One of the anomalies may just be the alliance between the U.S. and Pakistan. Schmidle notes that the Taliban operated freely in Pakistan because “everyone, everywhere in Pakistan, seemed to be offering [them] some help.” As one Pakistani journalist told him, “Ninety-nine point ninety-nine percent of Pakistanis, from their heart of hearts, are happy to see the Taliban creating problems for the Americans in Afghanistan and for Musharraf” in northwest Pakistan. But it is “the idea of the Taliban,” not the men with turbans and guns that infatuates them. “One hundred percent of the people don’t want the Taliban in Islamabad, Rawalpindi of even Karachi,” the country’s capital, military center and largest city, respectively, said the same journalist.
Schmidle, in fact, often encounters this type of antithesis firsthand. Perhaps the prime example is when he asked the leader of one of the two major pro-Taliban factions seeking to implement sharia law in the Swat Valley if he wanted to accompany Schmidle to see the leader of the other faction. “No way,” the faction leader said. “Those people are extremists.”

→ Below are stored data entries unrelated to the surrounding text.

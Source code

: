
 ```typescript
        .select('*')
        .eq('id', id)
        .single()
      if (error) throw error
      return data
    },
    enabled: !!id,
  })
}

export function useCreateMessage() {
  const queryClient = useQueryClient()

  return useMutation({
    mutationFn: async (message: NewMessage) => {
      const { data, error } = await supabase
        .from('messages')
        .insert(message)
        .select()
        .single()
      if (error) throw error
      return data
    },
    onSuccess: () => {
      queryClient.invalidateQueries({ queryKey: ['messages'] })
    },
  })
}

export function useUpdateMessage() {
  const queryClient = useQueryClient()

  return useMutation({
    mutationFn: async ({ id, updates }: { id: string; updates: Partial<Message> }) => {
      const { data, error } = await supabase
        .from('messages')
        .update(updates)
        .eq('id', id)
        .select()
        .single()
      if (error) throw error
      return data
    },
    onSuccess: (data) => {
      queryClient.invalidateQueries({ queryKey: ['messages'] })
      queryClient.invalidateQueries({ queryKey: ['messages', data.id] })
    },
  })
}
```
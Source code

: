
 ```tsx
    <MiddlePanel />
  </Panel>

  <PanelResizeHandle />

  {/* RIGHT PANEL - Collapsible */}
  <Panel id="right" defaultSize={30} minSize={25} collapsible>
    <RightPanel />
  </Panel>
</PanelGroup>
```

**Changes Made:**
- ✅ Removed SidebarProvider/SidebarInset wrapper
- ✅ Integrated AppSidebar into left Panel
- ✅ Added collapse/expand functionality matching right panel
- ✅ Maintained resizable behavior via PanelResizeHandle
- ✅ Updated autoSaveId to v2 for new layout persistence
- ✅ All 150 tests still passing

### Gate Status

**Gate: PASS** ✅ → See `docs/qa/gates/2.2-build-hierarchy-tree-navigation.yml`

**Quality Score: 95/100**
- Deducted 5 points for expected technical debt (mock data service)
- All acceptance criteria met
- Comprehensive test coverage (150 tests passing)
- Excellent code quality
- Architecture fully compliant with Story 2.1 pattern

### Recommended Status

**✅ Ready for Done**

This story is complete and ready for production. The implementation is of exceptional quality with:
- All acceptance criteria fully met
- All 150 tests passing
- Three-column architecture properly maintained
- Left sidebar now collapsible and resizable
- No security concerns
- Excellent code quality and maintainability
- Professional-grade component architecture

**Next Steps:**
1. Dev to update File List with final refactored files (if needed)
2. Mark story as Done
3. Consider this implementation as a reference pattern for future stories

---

Schmidle’s efforts to visit and even attempt to understand the extremists as well as more unaligned and common Pakistanis helps make To Live or to Perish Forever useful for a Western reader. Yet there is an another aspect that makes it even more valuable. Despite being an American and offering articles to Western publications, Schmidle wanted to learn about all of Pakistan. That desire results in the reader also getting a broader and more accurate picture of the country and all its contrasts. To Live or to Perish Forever is not a Western-centric look but a reflection of actual immersion in Pakistani culture and politics. As a result, we see other fault lines in Pakistani society, as well as efforts to remedy those problems. We learn of different cultural and historical circumstances that have given rise to conflicts between regional and ethnic groups. These conflicts have not only led to struggles between the government and the regions for the exercise of authority but can also be reflected in how the country’s economic resources and development funds are allocated and spent.
As a result, while U.S. readers may be interested in Pakistan because of recent events, Schmidle helps give them a more authentic and discriminating look inside the country as a whole. The value of such an approach far outweighs any inherent problems in current affairs books, making To Live or to Perish Forever both timely and timeless.
It seemed more likely that Pakistan would continue to exist in a perpetual state of frenzied dysfunction: alive, but always appearing to be on the verge of perishing.
Nicholas Schmidle, To Live or to Perish Forever
Reading your review via the World Citizen Challenge. I’m really surprised by the claim that Pakistanis are actually supporting the Taliban, even if it is with conflicted feelings. This book must have been an interesting read!